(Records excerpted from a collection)

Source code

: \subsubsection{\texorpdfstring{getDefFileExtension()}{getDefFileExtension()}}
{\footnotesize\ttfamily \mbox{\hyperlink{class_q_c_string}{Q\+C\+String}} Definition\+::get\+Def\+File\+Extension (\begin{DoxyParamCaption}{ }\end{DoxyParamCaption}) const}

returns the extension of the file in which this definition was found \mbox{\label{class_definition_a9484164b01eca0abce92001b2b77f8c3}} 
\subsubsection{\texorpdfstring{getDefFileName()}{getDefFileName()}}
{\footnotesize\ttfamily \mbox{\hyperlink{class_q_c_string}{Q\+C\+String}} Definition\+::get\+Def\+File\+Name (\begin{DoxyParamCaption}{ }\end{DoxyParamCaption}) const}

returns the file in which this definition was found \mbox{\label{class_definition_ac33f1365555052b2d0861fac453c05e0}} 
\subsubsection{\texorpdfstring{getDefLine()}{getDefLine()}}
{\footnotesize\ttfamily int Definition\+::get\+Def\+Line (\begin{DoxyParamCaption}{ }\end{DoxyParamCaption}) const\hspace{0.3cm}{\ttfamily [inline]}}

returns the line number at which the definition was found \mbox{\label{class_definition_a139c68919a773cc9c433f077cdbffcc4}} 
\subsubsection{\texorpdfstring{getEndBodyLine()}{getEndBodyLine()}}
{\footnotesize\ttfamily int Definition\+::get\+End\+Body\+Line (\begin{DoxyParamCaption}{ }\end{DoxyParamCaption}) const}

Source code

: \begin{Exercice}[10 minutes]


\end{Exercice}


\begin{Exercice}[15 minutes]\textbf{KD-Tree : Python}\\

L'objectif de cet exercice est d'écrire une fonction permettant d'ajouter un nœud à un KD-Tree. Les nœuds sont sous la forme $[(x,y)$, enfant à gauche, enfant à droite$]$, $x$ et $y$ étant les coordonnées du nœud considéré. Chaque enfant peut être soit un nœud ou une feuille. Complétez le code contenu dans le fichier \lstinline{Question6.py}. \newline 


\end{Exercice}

> [What you should do]:
Out of the records above, pull each line containing the word "minutes".

> [Response to this task]:
: \begin{Exercice}[10 minutes]
\begin{Exercice}[15 minutes]\textbf{KD-Tree : Python}\\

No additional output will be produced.